When you read this I will be high above the Pacific on a China Eastern Airlines flight to Bangkok via Shanghai. After a few days in Bangkok I will fly to Singapore for a few days. It’s a wonderful world. Round trip: Los Angeles to Bangkok, then Singapore to Los Angeles. Total fare (business class) ~$2,900. How do they do it?
And thank you (on behalf of my wife) for the people who contacted me about sourcing women’s apparel from Asia for her small company.
My wife sells high-end casual women’s clothing and is looking for new lines and the possibility of manufacturing her own goods. I look forward to meeting some of you on this trip — so does she.

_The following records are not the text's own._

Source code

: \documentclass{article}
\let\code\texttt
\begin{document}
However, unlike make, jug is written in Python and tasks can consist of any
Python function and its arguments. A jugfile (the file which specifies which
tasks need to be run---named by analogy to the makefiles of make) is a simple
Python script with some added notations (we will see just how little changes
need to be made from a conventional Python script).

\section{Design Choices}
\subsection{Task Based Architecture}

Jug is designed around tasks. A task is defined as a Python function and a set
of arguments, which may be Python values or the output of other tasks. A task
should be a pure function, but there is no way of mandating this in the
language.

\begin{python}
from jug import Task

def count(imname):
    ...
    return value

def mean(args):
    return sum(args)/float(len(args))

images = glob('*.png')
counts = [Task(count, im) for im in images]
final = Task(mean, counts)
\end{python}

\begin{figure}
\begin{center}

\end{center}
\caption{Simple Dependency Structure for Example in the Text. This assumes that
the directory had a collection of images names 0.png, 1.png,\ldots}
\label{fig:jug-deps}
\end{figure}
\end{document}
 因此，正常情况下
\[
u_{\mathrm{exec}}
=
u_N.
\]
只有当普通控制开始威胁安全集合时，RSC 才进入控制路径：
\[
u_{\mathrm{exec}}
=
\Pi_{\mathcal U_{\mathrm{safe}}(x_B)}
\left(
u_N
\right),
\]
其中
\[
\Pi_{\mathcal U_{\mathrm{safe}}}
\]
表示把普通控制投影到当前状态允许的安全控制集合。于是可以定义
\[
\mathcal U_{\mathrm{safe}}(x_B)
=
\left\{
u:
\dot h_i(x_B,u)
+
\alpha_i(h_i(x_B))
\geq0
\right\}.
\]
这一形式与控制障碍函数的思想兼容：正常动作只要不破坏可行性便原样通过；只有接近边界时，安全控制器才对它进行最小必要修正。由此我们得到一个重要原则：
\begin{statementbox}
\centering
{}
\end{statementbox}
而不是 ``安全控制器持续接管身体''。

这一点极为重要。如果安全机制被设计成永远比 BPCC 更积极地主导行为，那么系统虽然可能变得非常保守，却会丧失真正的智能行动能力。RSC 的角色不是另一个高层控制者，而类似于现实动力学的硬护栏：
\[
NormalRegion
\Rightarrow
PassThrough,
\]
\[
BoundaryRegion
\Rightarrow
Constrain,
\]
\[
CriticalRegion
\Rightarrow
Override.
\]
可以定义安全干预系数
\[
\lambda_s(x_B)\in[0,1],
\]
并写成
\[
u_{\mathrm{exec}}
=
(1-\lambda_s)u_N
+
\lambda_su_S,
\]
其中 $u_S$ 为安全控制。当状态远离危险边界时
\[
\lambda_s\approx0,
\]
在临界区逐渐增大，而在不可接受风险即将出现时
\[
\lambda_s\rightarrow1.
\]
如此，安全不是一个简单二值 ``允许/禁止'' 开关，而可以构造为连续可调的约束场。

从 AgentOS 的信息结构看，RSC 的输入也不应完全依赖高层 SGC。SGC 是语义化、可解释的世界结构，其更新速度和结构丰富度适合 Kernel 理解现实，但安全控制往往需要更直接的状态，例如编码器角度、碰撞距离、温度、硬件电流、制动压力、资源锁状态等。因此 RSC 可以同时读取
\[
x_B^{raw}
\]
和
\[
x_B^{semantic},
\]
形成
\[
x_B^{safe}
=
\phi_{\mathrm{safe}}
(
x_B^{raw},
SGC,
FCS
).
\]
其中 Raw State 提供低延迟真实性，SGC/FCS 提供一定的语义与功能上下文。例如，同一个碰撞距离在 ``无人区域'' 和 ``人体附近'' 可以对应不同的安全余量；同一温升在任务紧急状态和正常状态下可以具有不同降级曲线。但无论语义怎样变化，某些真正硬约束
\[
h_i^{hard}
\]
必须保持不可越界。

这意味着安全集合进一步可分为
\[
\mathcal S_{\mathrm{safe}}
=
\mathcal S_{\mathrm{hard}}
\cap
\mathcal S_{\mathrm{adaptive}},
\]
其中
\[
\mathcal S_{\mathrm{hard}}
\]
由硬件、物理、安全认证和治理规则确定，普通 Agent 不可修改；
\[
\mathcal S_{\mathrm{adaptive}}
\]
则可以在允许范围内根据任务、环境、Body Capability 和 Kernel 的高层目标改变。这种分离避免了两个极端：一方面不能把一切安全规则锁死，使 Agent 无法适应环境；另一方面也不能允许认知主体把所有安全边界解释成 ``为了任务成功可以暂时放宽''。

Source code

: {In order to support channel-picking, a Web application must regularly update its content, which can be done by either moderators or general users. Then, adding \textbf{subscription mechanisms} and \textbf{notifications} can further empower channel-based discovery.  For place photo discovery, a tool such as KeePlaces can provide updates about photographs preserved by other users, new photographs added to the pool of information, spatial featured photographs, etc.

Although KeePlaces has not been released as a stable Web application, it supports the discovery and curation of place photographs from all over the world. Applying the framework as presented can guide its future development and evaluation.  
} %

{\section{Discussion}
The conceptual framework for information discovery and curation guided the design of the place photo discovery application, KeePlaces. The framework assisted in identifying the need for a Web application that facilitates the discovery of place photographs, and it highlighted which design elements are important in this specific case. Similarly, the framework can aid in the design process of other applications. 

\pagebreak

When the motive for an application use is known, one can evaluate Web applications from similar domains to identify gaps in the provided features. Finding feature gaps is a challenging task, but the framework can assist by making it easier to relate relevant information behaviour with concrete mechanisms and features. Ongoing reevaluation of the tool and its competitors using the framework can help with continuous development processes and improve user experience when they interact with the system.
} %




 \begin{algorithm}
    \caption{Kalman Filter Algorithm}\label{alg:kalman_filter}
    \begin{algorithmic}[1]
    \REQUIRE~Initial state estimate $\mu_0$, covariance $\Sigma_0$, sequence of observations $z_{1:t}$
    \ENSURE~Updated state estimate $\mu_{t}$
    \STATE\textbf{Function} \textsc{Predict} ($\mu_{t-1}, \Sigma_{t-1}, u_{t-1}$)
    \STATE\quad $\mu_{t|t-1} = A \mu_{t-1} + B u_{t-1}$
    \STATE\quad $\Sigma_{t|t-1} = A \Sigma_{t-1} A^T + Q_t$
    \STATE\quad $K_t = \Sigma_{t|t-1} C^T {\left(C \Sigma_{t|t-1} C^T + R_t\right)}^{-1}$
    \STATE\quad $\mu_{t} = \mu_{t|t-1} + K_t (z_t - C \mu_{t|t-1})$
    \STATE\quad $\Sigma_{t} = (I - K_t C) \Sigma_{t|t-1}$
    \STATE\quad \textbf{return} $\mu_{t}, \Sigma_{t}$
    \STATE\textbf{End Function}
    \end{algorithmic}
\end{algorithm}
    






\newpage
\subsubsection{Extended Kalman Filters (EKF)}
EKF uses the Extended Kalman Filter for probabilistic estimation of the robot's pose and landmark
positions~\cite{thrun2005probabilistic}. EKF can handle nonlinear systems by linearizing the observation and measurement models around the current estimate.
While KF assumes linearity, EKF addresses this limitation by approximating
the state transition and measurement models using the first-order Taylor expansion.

I am lucky to have Mary on this trip with me. 🙂 If you know designers or manufacturers in Asia that we should contact, please let me know.
I received an email asking about the dual-citizen exception. It raised an important point about naturalized dual citizens:
I greatly appreciate the expertise you continue to share on your website regarding expatriation. In particular I thought your article “Why People Expatriate” is one of the fairest analysis on the subject that I have come across so far.
One question that I’m trying to figure out is regarding dual-citizen exemptions. According to code section 877A(g)(1)(B), exit tax exemptions are permitted for certain qualifying dual-citizens by birth, but what exemptions exist for dual-citizens by naturalization?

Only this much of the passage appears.